Not What It Seems: Starbucks’ Scholarship Contributions Overstated
The Seattle-based company this week unveiled a benefit that is designed to let college juniors and seniors complete their degrees at Arizona State, with all of the costs covered. For the freshman and sophomores years, workers would pay a reduced tuition.
A major aspect of the program is an upfront scholarship that Starbucks said is an investment between itself and Arizona State. When asked how much of that scholarship portion the company is providing, Starbucks initially said financial terms weren’t being disclosed.
Following the announcement, however, Arizona State University President Michael Crow told The Chronicle of Higher Education that Starbucks is not contributing any money toward the scholarship portion. Instead, Arizona State will essentially charge workers less than the sticker price for online tuition.
Starbucks confirmed Thursday that the scholarship is a reduced tuition rate from Arizona State. It estimates the reduction in tuition would average about $6,500 over two years for total tuition of $30,000 for the freshman and sophomore years. For the junior and senior years, Starbucks said the discount provided by Arizona State would amount to about $12,600 of the $30,000 total.
The program, which has been widely praised because education benefits are rare for low-wage workers, brought attention to the struggles people face in paying for college.

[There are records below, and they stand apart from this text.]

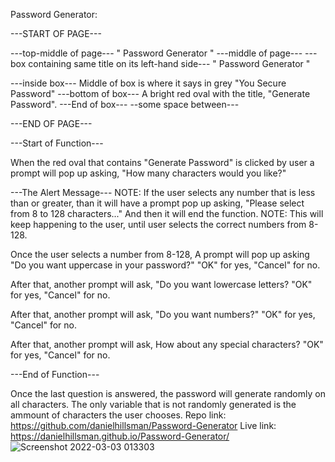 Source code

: Password Generator:

---START OF PAGE---

---top-middle of page---
" Password Generator "
---middle of page---
---box containing same title on its left-hand side---
" Password Generator "

---inside box---
Middle of box is where it says in grey "You Secure Password"
---bottom of box---
A bright red oval with the title, "Generate Password".
---End of box---
--some space between---

---END OF PAGE---

---Start of Function---

When the red oval that contains "Generate Password" is clicked by user
a prompt will pop up asking, "How many characters would you like?"

---The Alert Message---
NOTE: If the user selects any number that is less than or greater,
than it will have a prompt pop up asking,
"Please select from 8 to 128 characters..."
And then it will end the function.
NOTE: This will keep happening to the user, until user selects the correct numbers from 8-128.

Once the user selects a number from 8-128,
A prompt will pop up asking "Do you want uppercase in your password?"
"OK" for yes, "Cancel" for no.

After that, another prompt will ask,
"Do you want lowercase letters?
"OK" for yes, "Cancel" for no.

After that, another prompt will ask,
"Do you want numbers?"
"OK" for yes, "Cancel" for no.

After that, another prompt will ask,
How about any special characters?
"OK" for yes, "Cancel" for no.

---End of Function---

Once the last question is answered, the password will generate randomly on all characters.
The only variable that is not randomly generated is the ammount of characters the user chooses.
Repo link:
https://github.com/danielhillsman/Password-Generator
Live link:
 https://danielhillsman.github.io/Password-Generator/
![Screenshot 2022-03-03 013303](https://user-images.githubusercontent.com/99533951/156541994-65a5a724-717b-418a-a24f-31d144ce84d4.png)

It is unusual because workers can pick from 40 different degree programs and aren’t required to stay with Starbucks after they complete their degrees.
Mark Kantrowitz, publisher of EdVisors.com, a website about paying for college, said the program could benefit all parties involved.
Workers could get a chance at a degree from Arizona State University at a reduced rate. Arizona State could get a revenue boost from federal aid and out-of-pocket costs. And Starbucks could attract a better pool of workers and burnish its corporate image.